Task to complete:
Look through the entries. Copy each line that has the word "exact".

Excerpted data:
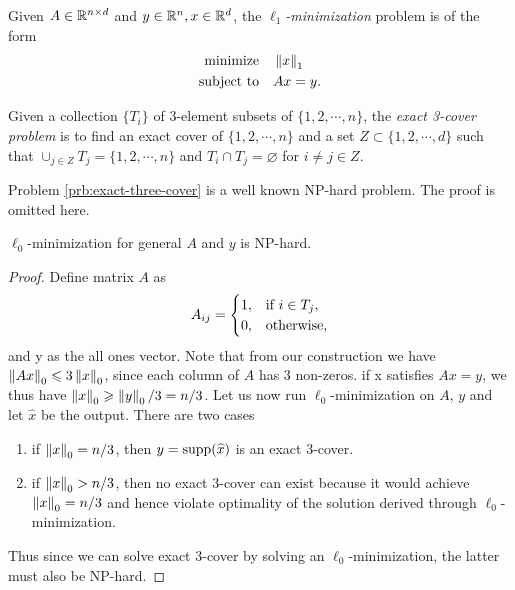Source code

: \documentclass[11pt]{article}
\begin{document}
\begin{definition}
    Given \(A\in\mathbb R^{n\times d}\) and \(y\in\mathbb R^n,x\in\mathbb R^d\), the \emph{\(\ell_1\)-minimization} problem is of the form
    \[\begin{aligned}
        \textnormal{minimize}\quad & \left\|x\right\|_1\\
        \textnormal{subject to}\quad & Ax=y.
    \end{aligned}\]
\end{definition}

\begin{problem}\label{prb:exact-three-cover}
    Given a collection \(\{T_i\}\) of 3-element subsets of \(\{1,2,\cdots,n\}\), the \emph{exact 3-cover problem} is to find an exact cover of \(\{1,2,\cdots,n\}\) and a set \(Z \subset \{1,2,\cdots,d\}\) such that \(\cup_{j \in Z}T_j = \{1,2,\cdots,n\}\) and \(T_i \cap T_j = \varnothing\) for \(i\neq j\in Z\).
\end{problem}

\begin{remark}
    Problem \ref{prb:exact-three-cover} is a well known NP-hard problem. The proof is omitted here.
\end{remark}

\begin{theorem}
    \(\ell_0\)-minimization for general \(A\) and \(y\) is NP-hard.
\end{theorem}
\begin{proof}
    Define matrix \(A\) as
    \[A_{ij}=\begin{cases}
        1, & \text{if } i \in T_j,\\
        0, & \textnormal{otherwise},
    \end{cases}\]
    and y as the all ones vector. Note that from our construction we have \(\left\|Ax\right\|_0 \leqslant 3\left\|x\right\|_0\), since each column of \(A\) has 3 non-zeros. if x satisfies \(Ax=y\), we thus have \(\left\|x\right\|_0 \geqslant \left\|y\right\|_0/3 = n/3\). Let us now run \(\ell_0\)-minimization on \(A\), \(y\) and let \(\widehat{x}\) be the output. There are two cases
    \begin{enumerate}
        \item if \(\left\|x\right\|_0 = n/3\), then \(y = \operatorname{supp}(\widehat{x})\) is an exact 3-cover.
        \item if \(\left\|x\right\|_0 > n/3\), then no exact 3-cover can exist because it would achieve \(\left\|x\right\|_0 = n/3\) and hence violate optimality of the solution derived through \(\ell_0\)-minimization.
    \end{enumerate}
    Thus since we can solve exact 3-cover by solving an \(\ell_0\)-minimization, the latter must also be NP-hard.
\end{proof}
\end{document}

...

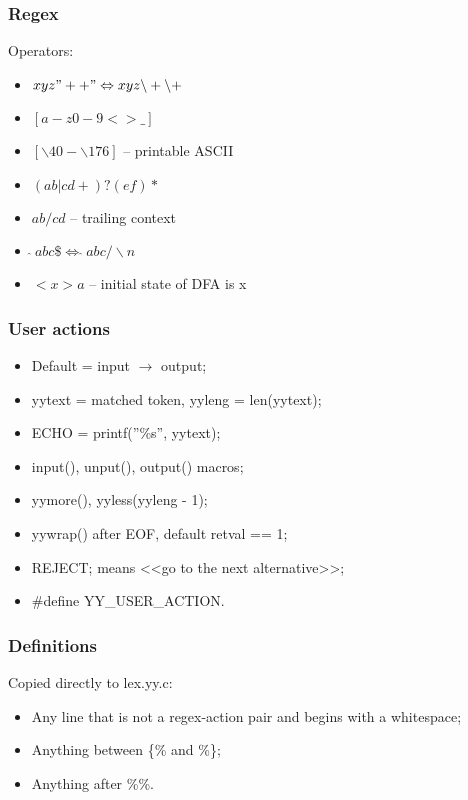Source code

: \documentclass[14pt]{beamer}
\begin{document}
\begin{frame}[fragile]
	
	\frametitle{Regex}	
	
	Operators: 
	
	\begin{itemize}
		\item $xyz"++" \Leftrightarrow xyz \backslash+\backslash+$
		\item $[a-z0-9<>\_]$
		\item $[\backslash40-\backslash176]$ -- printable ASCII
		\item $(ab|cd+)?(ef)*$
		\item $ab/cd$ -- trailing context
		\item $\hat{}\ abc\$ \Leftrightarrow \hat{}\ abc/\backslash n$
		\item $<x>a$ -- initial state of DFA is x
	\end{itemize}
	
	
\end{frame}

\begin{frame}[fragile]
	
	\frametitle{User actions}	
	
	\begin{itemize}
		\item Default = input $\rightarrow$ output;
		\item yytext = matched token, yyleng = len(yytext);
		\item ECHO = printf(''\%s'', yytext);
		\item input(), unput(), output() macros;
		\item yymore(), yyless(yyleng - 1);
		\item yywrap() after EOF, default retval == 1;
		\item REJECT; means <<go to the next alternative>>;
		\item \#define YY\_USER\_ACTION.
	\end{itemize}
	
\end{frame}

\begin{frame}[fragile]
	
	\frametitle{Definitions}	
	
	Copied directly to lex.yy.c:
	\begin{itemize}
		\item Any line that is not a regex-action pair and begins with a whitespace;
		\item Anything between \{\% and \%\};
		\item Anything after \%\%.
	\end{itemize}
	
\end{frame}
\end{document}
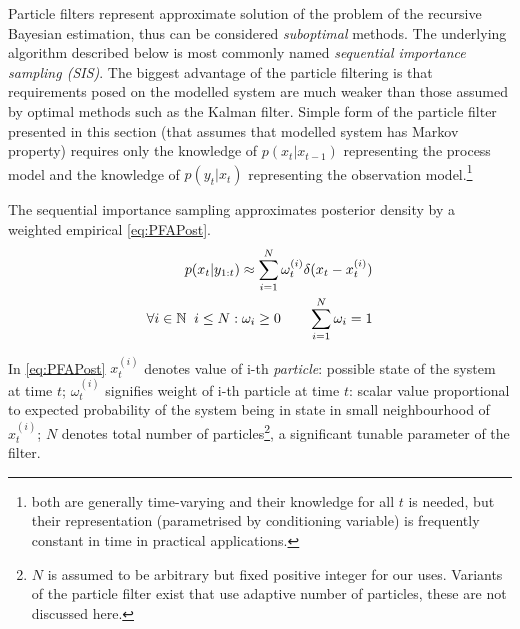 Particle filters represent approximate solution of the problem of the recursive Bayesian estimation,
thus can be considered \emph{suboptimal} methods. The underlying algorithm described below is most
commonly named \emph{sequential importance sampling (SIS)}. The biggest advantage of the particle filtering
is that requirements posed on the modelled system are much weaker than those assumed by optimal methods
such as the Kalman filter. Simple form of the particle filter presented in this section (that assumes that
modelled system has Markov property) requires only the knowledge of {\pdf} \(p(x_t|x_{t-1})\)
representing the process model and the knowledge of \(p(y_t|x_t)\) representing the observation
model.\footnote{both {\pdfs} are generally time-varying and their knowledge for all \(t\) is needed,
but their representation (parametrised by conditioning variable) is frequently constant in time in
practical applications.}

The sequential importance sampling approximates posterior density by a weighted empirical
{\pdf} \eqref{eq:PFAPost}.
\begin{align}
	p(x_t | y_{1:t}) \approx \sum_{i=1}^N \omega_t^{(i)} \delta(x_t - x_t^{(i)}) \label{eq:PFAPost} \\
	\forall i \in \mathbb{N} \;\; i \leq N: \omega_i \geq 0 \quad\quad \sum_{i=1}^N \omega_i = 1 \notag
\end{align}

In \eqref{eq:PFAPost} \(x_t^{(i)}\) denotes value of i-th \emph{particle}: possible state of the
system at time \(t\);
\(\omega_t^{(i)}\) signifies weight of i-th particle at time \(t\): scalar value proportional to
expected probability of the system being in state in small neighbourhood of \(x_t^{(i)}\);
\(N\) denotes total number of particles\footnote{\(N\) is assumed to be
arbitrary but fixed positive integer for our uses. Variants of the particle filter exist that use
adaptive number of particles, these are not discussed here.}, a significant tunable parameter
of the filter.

Result of this exercise:
\begin{problem}\label{prb:exact-three-cover}
    Given a collection \(\{T_i\}\) of 3-element subsets of \(\{1,2,\cdots,n\}\), the \emph{exact 3-cover problem} is to find an exact cover of \(\{1,2,\cdots,n\}\) and a set \(Z \subset \{1,2,\cdots,d\}\) such that \(\cup_{j \in Z}T_j = \{1,2,\cdots,n\}\) and \(T_i \cap T_j = \varnothing\) for \(i\neq j\in Z\).
    Problem \ref{prb:exact-three-cover} is a well known NP-hard problem. The proof is omitted here.
        \item if \(\left\|x\right\|_0 = n/3\), then \(y = \operatorname{supp}(\widehat{x})\) is an exact 3-cover.
        \item if \(\left\|x\right\|_0 > n/3\), then no exact 3-cover can exist because it would achieve \(\left\|x\right\|_0 = n/3\) and hence violate optimality of the solution derived through \(\ell_0\)-minimization.
    Thus since we can solve exact 3-cover by solving an \(\ell_0\)-minimization, the latter must also be NP-hard.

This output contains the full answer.